The opinion of the court was delivered by: Roanne L. Mann, United States Magistrate Judge:
MEMORANDUM AND ORDER
Petitioner Kaheem Freeman, proceeding pro se, seeks an order to seal or expunge his criminal arrest and conviction record based on his difficulty in finding or sustaining employment. As set forth below, Mr. Freeman has not established a sufficient basis for expungement, and his motion is therefore denied.
On July 25, 2001, Mr. Freeman pleaded guilty to a one-count misdemeanor information charging him with obstruction of the mails in violation of 18 U.S.C. § 1701. See Calendar Entry (July 25, 2001), United States v. Kaheem Freeman, No. 01-CR-511 (RLM) (hereinafter "Criminal Case"), Electronic Case Filing ("ECF") Docket Entry ("DE") #3. As a result, this Court sentenced Mr. Freeman to twenty-eight months of probation and ordered him to pay restitution in the amount of $6,965.77. See Judgment (Oct. 22, 2001), Criminal Case DE #10.
In support of his pending expungement motion, Mr. Freemen states -- and the government does not dispute -- that he appeared for all of his court proceedings, completed his restitution payments, and complied with the conditions of his probation.*fn1 See Motion to Expunge Criminal Record (June 28, 2012), DE #1. Mr. Freeman now asks this Court to seal or expunge his criminal record because, he alleges, it has caused him difficulty in securing and maintaining gainful employment. See id.
To determine whether expungement or sealing is appropriate, the Court must balance "the government's need to maintain arrest records" against "the harm that the maintenance of arrest records can cause citizens." United States v. Schnitzer, 567 F.2d 536, 539 (2d Cir. 1977) (citation omitted); In re Farkas, 783 F.Supp. 102, 103 (E.D.N.Y. 1992) ("expunction should not be granted routinely after an acquittal or the dismissal of charges, but should be reserved strictly for extreme cases of government misconduct.").*fn2 While the decision to order expungement or sealing of a federal record rests within the equitable discretion of the court, both are remedies that should be granted only in "extreme circumstances." See Schnitzer, 567 F.2d at 539. "Examples of extraordinary circumstances that may justify expungement include
(1) 'mass arrests' conducted under 'procedures [that] rendered judicial determination of probable cause impossible'; (2) arrests made with 'the sole purpose of . . . harass[ing] civil rights workers'; (3) 'police misuse [of] public records to the detriment of the defendant'; and
(4) 'arrest[s] . . . based on a statute later declared unconstitutional.'" Fernandez v. United States, Nos. 09-MC-326, 98-CR-902, 2009 WL 2227140, at *1 (E.D.N.Y. July 24, 2009) (quoting Schnitzer, 567 F.2d at 540 (citations omitted)).
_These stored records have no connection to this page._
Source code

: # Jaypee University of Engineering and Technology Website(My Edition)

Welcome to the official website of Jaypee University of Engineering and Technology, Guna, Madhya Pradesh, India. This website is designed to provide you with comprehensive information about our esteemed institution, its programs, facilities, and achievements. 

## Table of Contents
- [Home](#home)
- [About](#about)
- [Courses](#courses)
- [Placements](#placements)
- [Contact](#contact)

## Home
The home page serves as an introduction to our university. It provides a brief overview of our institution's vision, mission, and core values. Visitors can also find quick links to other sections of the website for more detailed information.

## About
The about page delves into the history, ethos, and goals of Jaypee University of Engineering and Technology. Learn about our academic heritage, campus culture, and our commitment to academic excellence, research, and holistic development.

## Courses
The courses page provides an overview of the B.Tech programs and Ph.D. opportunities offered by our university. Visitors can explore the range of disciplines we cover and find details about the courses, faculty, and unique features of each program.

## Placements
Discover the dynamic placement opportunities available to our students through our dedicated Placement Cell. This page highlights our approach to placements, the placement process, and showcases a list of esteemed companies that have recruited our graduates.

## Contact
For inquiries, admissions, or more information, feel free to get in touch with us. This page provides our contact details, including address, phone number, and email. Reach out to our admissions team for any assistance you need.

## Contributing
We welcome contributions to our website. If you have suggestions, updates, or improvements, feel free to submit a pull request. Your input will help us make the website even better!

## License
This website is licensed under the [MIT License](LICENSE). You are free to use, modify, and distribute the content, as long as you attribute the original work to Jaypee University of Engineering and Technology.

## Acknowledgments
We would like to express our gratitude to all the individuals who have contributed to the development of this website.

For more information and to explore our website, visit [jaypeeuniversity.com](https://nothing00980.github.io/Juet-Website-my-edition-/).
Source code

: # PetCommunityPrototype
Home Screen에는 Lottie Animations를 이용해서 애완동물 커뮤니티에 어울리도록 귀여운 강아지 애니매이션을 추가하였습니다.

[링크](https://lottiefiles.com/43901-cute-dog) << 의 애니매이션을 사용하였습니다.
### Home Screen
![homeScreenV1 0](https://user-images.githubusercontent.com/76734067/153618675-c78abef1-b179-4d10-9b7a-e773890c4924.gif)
Not infrequently, arrest records result in adverse employment decisions. While this Court is sympathetic to Mr. Freeman's difficulties in locating and maintaining employment,*fn3 courts in the Second Circuit have consistently held that adverse employment effects do not, without more, warrant expungement of an arrest record, even where -- in contrast to this case -- the arrest did not result in a conviction. See Schnitzer, 567 F.2d at 540 (affirming denial of motion to expunge arrest record where the indictment had been dismissed and defendant claimed difficulties in entering rabbinical profession); Fernandez, 2009 WL 2227140, at *1-2 (petitioner was denied expungement of her record despite her claim that it prevented her from obtaining employment); Feret, 2007 WL 2262867, at *2 (denying motion to seal or expunge, where defendant alleged that his employment prospects had been affected by his arrest, even though the criminal complaint had been dismissed); United States v. Daisley, No. 95-M-059 (SMG), 2006 WL 3497855, at *1 (E.D.N.Y. Dec. 5, 2006) (denying motion to expunge an arrest record due to difficulty in securing gainful employment, despite the fact that the case had been dismissed ten years prior); Slansky v. Clerk, U.S. Dist. Court, No. 96 CIV. 2338 (JFK), 1996 WL 312401, at *2 (S.D.N.Y. June 10, 1996) (declining to expunge arrest record where petitioner alleged he had been fired when his arrest came to light during a background check, even though the complaint was dismissed prior to indictment); In re Farkas, 783 F.Supp. at 104 (expungement of petitioners' twenty-year-old arrest record was denied, despite earlier dismissal of charges and argument that failure to expunge would affect his existing employment). Moreover, Mr. Freeman has not provided any specific examples or evidence as to why his situation qualifies as an "extreme circumstance." See Fernandez, 2009 WL 2227140, at *2 (expungement denied in part because petitioner did not cite any examples that would support a finding that her situation was extreme or harsh). Accordingly, Mr. Freeman's motion for expungement or sealing is denied.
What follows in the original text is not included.